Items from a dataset

-- Opening Marker --

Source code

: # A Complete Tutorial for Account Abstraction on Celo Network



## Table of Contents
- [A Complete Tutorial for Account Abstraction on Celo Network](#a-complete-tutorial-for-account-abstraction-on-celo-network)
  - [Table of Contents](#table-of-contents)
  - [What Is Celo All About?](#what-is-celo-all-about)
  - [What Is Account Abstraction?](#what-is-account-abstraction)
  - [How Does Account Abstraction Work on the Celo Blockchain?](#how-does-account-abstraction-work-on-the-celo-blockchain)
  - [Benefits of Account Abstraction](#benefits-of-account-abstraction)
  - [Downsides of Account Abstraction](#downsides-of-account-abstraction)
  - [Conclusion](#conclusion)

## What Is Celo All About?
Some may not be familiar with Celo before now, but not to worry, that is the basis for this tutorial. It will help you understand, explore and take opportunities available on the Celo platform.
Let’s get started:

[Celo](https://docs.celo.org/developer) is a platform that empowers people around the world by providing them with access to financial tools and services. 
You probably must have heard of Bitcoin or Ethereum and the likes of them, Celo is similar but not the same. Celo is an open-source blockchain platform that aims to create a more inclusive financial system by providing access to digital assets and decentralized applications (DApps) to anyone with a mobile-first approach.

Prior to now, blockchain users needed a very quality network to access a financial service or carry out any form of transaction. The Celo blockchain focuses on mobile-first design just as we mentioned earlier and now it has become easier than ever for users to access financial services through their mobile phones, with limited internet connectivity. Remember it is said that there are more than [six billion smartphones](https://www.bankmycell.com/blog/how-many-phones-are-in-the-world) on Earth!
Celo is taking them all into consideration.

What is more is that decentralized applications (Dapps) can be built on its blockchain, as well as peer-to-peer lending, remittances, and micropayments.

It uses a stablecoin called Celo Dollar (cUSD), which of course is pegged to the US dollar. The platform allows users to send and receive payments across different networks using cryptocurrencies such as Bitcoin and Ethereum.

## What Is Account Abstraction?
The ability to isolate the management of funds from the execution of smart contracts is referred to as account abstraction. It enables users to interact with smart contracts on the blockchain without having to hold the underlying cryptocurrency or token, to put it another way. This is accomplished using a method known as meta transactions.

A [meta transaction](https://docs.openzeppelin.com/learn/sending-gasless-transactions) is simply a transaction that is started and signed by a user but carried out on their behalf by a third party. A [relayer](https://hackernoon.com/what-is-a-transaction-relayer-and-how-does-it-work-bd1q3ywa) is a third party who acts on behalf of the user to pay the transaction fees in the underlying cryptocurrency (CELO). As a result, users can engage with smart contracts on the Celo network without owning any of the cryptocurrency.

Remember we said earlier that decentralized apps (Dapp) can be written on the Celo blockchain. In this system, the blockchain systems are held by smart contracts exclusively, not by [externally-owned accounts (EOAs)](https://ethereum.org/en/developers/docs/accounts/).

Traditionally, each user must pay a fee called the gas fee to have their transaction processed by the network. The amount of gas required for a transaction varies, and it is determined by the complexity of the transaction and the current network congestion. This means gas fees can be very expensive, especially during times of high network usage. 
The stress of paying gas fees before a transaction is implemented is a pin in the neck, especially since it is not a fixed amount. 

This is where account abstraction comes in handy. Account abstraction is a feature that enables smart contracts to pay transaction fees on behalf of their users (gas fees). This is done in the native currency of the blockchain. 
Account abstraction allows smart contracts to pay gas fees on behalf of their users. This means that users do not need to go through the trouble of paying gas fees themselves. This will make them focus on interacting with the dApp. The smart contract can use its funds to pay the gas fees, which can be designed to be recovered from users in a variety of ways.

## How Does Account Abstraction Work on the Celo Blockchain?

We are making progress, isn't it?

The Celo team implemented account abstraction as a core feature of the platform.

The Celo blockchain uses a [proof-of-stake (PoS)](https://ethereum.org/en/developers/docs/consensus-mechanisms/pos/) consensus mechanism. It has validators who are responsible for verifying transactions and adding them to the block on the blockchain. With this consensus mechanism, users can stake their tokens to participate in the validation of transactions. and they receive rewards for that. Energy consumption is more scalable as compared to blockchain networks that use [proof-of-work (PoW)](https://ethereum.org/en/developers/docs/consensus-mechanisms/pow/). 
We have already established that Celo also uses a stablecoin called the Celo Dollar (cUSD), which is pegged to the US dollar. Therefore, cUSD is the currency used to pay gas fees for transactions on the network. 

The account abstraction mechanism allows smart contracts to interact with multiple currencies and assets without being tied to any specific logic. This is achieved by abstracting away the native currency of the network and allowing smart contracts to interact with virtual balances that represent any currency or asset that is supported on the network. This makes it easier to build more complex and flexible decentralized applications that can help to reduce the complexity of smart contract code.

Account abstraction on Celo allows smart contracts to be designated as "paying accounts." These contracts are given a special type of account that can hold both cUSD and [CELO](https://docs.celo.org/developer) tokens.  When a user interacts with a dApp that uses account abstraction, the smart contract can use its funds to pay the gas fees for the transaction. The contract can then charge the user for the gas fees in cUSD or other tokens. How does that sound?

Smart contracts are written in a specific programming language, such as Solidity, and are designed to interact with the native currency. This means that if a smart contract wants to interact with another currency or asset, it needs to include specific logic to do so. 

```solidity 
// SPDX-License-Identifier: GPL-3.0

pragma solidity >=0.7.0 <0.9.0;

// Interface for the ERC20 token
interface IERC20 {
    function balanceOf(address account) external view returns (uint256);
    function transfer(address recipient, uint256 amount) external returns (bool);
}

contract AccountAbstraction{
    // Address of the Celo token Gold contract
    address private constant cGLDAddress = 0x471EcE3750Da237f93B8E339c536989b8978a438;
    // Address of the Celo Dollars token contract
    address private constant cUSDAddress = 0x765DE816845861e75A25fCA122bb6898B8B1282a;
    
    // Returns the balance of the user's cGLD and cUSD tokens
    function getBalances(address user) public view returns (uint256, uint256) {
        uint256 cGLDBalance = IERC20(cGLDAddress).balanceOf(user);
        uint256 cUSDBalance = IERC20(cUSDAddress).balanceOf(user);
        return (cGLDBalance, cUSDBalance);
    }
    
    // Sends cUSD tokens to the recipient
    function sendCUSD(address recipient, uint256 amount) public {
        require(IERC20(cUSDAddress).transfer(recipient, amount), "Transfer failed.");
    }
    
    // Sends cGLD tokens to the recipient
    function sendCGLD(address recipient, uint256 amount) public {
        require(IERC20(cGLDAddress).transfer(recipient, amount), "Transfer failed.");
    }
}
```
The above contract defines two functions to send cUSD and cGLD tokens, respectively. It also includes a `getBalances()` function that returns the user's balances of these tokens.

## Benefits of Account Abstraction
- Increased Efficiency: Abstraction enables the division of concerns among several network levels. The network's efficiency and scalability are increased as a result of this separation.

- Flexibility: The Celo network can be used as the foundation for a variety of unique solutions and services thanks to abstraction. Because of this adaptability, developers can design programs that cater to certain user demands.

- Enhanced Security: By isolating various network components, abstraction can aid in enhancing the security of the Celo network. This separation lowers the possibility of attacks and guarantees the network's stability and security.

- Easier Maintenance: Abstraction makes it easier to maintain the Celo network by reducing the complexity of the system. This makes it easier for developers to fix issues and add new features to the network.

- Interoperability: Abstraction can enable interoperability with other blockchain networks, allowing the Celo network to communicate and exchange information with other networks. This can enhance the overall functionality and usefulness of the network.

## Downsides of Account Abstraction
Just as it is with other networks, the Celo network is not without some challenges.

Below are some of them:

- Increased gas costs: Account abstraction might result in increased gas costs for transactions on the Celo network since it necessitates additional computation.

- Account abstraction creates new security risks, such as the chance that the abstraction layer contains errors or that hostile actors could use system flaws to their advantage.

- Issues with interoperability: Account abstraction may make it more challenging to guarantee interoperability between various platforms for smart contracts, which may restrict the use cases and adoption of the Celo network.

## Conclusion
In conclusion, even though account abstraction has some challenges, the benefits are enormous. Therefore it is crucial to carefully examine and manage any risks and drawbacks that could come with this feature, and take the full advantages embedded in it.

-- Closing Marker --

— Required action —
Nothing outside the span should appear: transcribe the lines from the one containing "## Downsides of Account Abstraction" through the last line of the records.

— Response area —
## Downsides of Account Abstraction
Just as it is with other networks, the Celo network is not without some challenges.

Below are some of them:

- Increased gas costs: Account abstraction might result in increased gas costs for transactions on the Celo network since it necessitates additional computation.

- Account abstraction creates new security risks, such as the chance that the abstraction layer contains errors or that hostile actors could use system flaws to their advantage.

- Issues with interoperability: Account abstraction may make it more challenging to guarantee interoperability between various platforms for smart contracts, which may restrict the use cases and adoption of the Celo network.

## Conclusion
In conclusion, even though account abstraction has some challenges, the benefits are enormous. Therefore it is crucial to carefully examine and manage any risks and drawbacks that could come with this feature, and take the full advantages embedded in it.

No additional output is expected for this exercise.